E a proposto del rito. La legge della carità è quella che deve guidare la vita della chiesa, quindi anche delle parrocchie. Non so se è una mia impressione, ma in questo tempo le difficoltà economiche di molte famiglie si sono moltiplicate e non solo delle famiglie, ma anche di molte persone anziane, ammalate o sole. Non mi pare di aver colto che le parrocchie sono coinvolte in attività di aiuto o sostegno; non ho avuto notizia di persone che in parrocchia si sono mobilitate in attività di assistenza. Eppure mi pare che le necessità siano tante. Si è sentito che la Caritas zonale ha distribuito pacchi a chi lo richiedeva, dopo attenta verifica. Ma per fare questo si è appoggiata alla Comunità Montana di Valle Camonica, cioè è diventata l’emanazione dell’istituzione pubblica e non una emanazione delle parrocchie. Credo che se chiedessimo ai fedeli, scopriremmo qualcosa che sappiamo già da tempo: la Caritas è una realtà che non li riguarda, una bella iniziativa di cui però non sanno niente e che li coinvolge molto poco.

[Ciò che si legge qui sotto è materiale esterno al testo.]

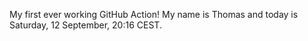 My first ever working GitHub Action!
My name is Thomas and today is Saturday, 12 September, 20:16 CEST. 
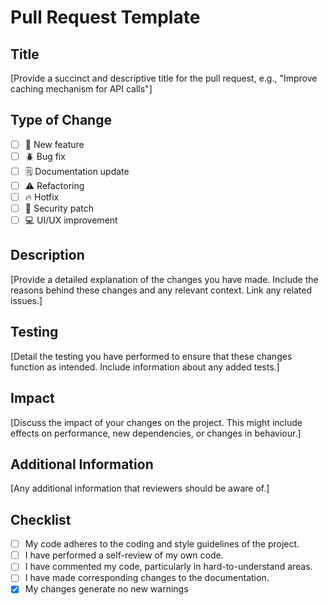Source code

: # Pull Request Template
## Title
[Provide a succinct and descriptive title for the pull request, e.g., "Improve caching mechanism for API calls"]

## Type of Change
- [ ] :wrench: New feature
- [ ] :beetle: Bug fix
- [ ] :spiral_notepad: Documentation update
- [ ] :warning: Refactoring
- [ ] :fire: Hotfix
- [ ] :closed_lock_with_key: Security patch
- [ ] :computer: UI/UX improvement

## Description
[Provide a detailed explanation of the changes you have made. Include the reasons behind these changes and any relevant context. Link any related issues.]

## Testing
[Detail the testing you have performed to ensure that these changes function as intended. Include information about any added tests.]

## Impact
[Discuss the impact of your changes on the project. This might include effects on performance, new dependencies, or changes in behaviour.]

## Additional Information
[Any additional information that reviewers should be aware of.]

## Checklist
- [ ] My code adheres to the coding and style guidelines of the project.
- [ ] I have performed a self-review of my own code.
- [ ] I have commented my code, particularly in hard-to-understand areas.
- [ ] I have made corresponding changes to the documentation.
- [x] My changes generate no new warnings 

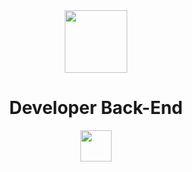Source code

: 
<link rel="preconnect" href="https://fonts.googleapis.com">
<link rel="preconnect" href="https://fonts.gstatic.com" crossorigin>
<link href="https://fonts.googleapis.com/css2?family=Fira+Code:wght@300;600&display=swap" rel="stylesheet">
<link rel="stylesheet" type="text/css" href="readme.css" media="screen"/>

<!-- <style>
  body {
    background-color: white;
    color: #333333;
    font-family: 'Fira Code', monospace;
  }
</style> -->

<header align="center">
  <img class="cat" src="https://i.pinimg.com/originals/82/3d/1e/823d1e7e41d0d5ce5a68b3f8e345ee24.gif" width="100">
  <h1>Developer Back-End</h1>
  <img class="cat" src="https://tenor.com/view/bongo-cat-transparent-table-tap-cute-tapping-table-gif-16269826.gif" width="50">

</header>

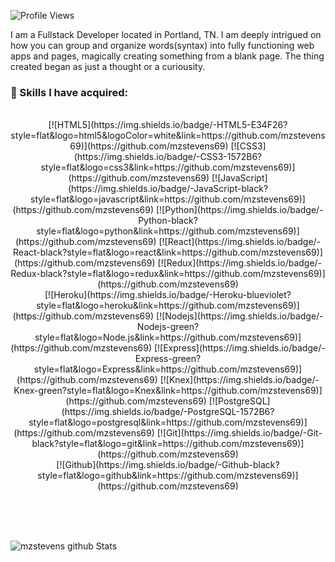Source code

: ![Profile Views](https://visitor-badge.glitch.me/badge?page_id=mzstevens69.visitor-badge)

<!--- ${your.username}.${your.repo.id}--->

I am a Fullstack Developer located in Portland, TN.  I am deeply intrigued on how you can group and organize words(syntax) into fully functioning web apps and pages, magically creating something from a blank page.  The thing created began as just a thought or a curiousity.


### 🎯 Skills I have acquired:
<p align="center"> 
<br/> 
[![HTML5](https://img.shields.io/badge/-HTML5-E34F26?style=flat&logo=html5&logoColor=white&link=https://github.com/mzstevens69)](https://github.com/mzstevens69) 
[![CSS3](https://img.shields.io/badge/-CSS3-1572B6?style=flat&logo=css3&link=https://github.com/mzstevens69)](https://github.com/mzstevens69) 
[![JavaScript](https://img.shields.io/badge/-JavaScript-black?style=flat&logo=javascript&link=https://github.com/mzstevens69)](https://github.com/mzstevens69)
[![Python](https://img.shields.io/badge/-Python-black?style=flat&logo=python&link=https://github.com/mzstevens69)](https://github.com/mzstevens69)
[![React](https://img.shields.io/badge/-React-black?style=flat&logo=react&link=https://github.com/mzstevens69)](https://github.com/mzstevens69)
[![Redux](https://img.shields.io/badge/-Redux-black?style=flat&logo=redux&link=https://github.com/mzstevens69)](https://github.com/mzstevens69)
<br/>
[![Heroku](https://img.shields.io/badge/-Heroku-blueviolet?style=flat&logo=heroku&link=https://github.com/mzstevens69)](https://github.com/mzstevens69)
[![Nodejs](https://img.shields.io/badge/-Nodejs-green?style=flat&logo=Node.js&link=https://github.com/mzstevens69)](https://github.com/mzstevens69)
[![Express](https://img.shields.io/badge/-Express-green?style=flat&logo=Express&link=https://github.com/mzstevens69)](https://github.com/mzstevens69)
[![Knex](https://img.shields.io/badge/-Knex-green?style=flat&logo=Knex&link=https://github.com/mzstevens69)](https://github.com/mzstevens69)
[![PostgreSQL](https://img.shields.io/badge/-PostgreSQL-1572B6?style=flat&logo=postgresql&link=https://github.com/mzstevens69)](https://github.com/mzstevens69)
[![Git](https://img.shields.io/badge/-Git-black?style=flat&logo=git&link=https://github.com/mzstevens69)](https://github.com/mzstevens69)
<br/>
[![Github](https://img.shields.io/badge/-Github-black?style=flat&logo=github&link=https://github.com/mzstevens69)](https://github.com/mzstevens69)
</p>
<br/>
<br/>
<br/>

![mzstevens github Stats](https://github-readme-stats.vercel.app/api?username=mzstevens69&show_icons=true&title_color=fff&icon_color=79ff97&text_color=9f9f9f&bg_color=151515)

<br/>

Non si può separare il rito dalla vita: non è bello che i fedeli non riescano a mettere insieme il pane diviso nell’eucarestia e la pratica della distribuzione della carità materiale. Ogni parrocchia dovrebbe essere attenta ai bisogni delle persone, specie in questi giorni. Eppure la lettura di questa situazione tocca poco le parrocchie o al massimo tocca qualche parroco, o qualche credente che prende iniziativa solo come persona singola e privatamente. La carità, spesso, non è fra le iniziative organizzate nella vita delle parrocchie. Esse sono ripiegate su se stesse e sui propri riti e hanno dimenticato la vita. Altro che chiesa in uscita: in uscita verso dove? verso chi? se non si riesce nemmeno in queste circostanze a vedere ciò che ci circonda e che grida aiuto a squarciagola?